Directions ▸
Where in the data below does the word "fees" appear? Copy every line that has it.

((

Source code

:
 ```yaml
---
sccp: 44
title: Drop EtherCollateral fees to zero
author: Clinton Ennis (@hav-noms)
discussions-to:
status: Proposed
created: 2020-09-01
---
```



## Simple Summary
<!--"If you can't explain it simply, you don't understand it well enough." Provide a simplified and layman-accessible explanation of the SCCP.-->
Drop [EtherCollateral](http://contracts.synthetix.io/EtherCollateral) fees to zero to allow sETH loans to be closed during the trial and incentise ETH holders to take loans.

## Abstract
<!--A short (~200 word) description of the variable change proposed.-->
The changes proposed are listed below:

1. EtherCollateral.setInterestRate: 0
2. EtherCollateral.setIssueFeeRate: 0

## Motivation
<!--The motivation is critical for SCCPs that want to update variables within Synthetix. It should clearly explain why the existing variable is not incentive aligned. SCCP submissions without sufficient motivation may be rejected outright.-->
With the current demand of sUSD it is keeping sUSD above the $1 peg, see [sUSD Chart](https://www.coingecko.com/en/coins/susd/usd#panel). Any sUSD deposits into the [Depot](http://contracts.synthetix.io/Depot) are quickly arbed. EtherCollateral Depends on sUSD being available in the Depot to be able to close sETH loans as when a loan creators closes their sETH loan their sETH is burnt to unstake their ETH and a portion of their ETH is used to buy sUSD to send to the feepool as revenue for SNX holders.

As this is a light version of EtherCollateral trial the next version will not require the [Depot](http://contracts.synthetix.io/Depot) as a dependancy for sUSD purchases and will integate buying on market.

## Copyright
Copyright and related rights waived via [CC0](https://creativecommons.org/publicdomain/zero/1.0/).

))

Problem solution ▸
title: Drop EtherCollateral fees to zero
Drop [EtherCollateral](http://contracts.synthetix.io/EtherCollateral) fees to zero to allow sETH loans to be closed during the trial and incentise ETH holders to take loans.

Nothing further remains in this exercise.